また、年上のバーテンダーがオーナーであると予想した、が、彼女が彼を予想した様に彼には彼女の職業が刑事であると知られていると予想では無く確信した。

刑事も周りの出来事、話相手の観察力が磨かれるが、バーテンダーの様な職業の人もその能力に長けている様だと彼女は感じた。

もう一つ、階段で室内を見回した時にカウンターの一番奥にアベックがいる事に気が付いていた。

彼女はその後では一度もそちらを見ない様にしていた。

アベックは彼女が新宿の事件の犯人と感じている男で横に座っている女は彼女が彼の会社を訪問した時にお茶を運んで来た女だったのである。

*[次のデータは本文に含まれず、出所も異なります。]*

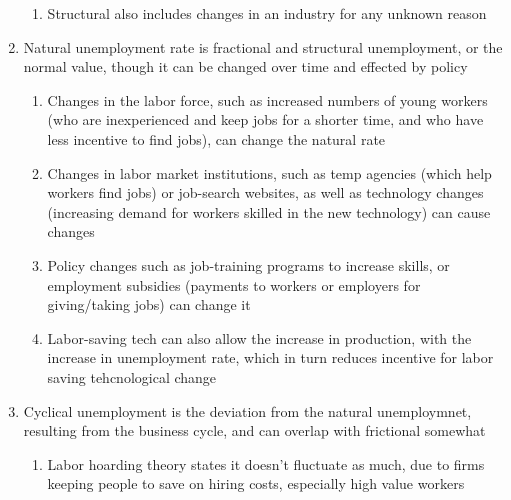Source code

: \documentclass[11 pt, twoside]{article}
\begin{document}
\begin{enumerate}
\begin{enumerate}
\item Structural also includes changes in an industry for any unknown reason
\end{enumerate}
\item Natural unemployment rate is fractional and structural unemployment, or the normal value, though it can be changed over time and effected by policy
\begin{enumerate}
\item Changes in the labor force, such as increased numbers of young workers (who are inexperienced and keep jobs for a shorter time, and who have less incentive to find jobs), can change the natural rate
\item Changes in labor market institutions, such as temp agencies (which help workers find jobs) or job-search websites, as well as technology changes (increasing demand for workers skilled in the new technology) can cause changes
\item Policy changes such as job-training programs to increase skills, or employment subsidies (payments to workers or employers for giving/taking jobs) can change it
\item Labor-saving tech can also allow the increase in production, with the increase in unemployment rate, which in turn reduces incentive for labor saving tehcnological change
\end{enumerate}
\item Cyclical unemployment is the deviation from the natural unemploymnet, resulting from the business cycle, and can overlap with frictional somewhat
\begin{enumerate}
\item Labor hoarding theory states it doesn't fluctuate as much, due to firms keeping people to save on hiring costs, especially high value workers
\end{enumerate}
\end{enumerate}
\end{document}

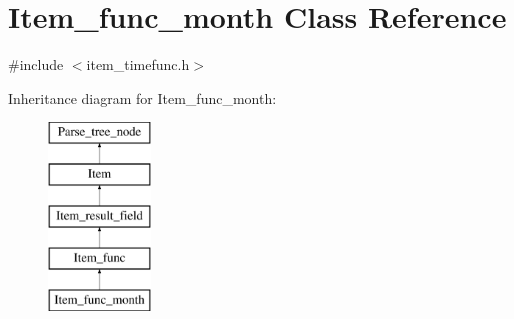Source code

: \hypertarget{classItem__func__month}{}\section{Item\+\_\+func\+\_\+month Class Reference}
\label{classItem__func__month}


{\ttfamily \#include $<$item\+\_\+timefunc.\+h$>$}

Inheritance diagram for Item\+\_\+func\+\_\+month\+:\begin{figure}[H]
\begin{center}
\leavevmode
\includegraphics[height=5.000000cm]{classItem__func__month}
\end{center}
\end{figure}
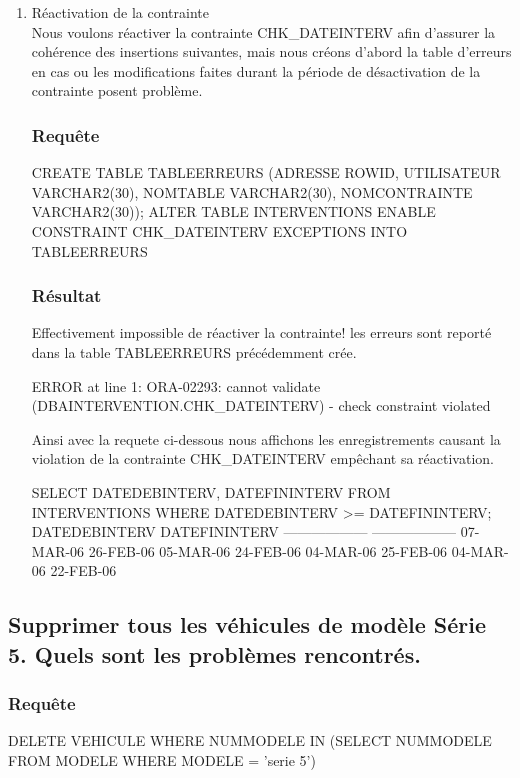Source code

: \documentclass[•]{article}
\begin{document}
\begin{enumerate}
    \item Réactivation de la contrainte
    \\
    Nous voulons réactiver la contrainte CHK\_DATEINTERV afin d'assurer la cohérence des insertions suivantes, mais nous créons d'abord la table d'erreurs en cas ou les modifications faites durant la période de désactivation de la contrainte posent problème.
    \subsubsection{Requête}
    \begin{sql}
    CREATE TABLE TABLEERREURS (ADRESSE ROWID, UTILISATEUR VARCHAR2(30), NOMTABLE VARCHAR2(30), NOMCONTRAINTE VARCHAR2(30));
    ALTER TABLE INTERVENTIONS ENABLE CONSTRAINT CHK_DATEINTERV EXCEPTIONS INTO TABLEERREURS
    \end{sql}
    \subsubsection{Résultat}
    \textrm{Effectivement impossible de réactiver la contrainte! les erreurs sont reporté dans la table TABLEERREURS précédemment crée.}
    \begin{sql}
    ERROR at line 1:
    ORA-02293: cannot validate (DBAINTERVENTION.CHK_DATEINTERV) - check constraint violated     
\end{sql}
Ainsi avec la requete ci-dessous nous affichons les enregistrements causant la violation de la contrainte CHK\_DATEINTERV empêchant sa réactivation.
\begin{sql}
SELECT DATEDEBINTERV, DATEFININTERV FROM INTERVENTIONS WHERE DATEDEBINTERV >= DATEFININTERV;
DATEDEBINTERV      DATEFININTERV
------------------ ------------------
07-MAR-06          26-FEB-06
05-MAR-06          24-FEB-06
04-MAR-06          25-FEB-06
04-MAR-06          22-FEB-06
\end{sql}
\end{enumerate}

\subsection{Supprimer tous les véhicules de modèle Série 5. Quels sont les problèmes rencontrés.}
\subsubsection{Requête}
\begin{sql}
DELETE VEHICULE WHERE NUMMODELE IN (SELECT NUMMODELE FROM MODELE WHERE MODELE = 'serie 5')
\end{sql}
\end{document}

二杯目を飲んでいる時に彼女は何気ない様子を装って彼の方を見た。

彼はそれを待っていたかの様に彼女と目を会わせると二コリと微笑み小さく会釈をした。

彼女も会釈を返したがほほ笑む事が出来ず目を逸らした。

彼女は大いに動揺していた、外面上は平静を装う様にと懸命に努力していたが、返って緊張が外面に現れていた。

彼女は自分の心の中に浮かんだ考えに動揺していた、何と目が合った瞬間に私はこの人と結ばれる、心にうかんだのである。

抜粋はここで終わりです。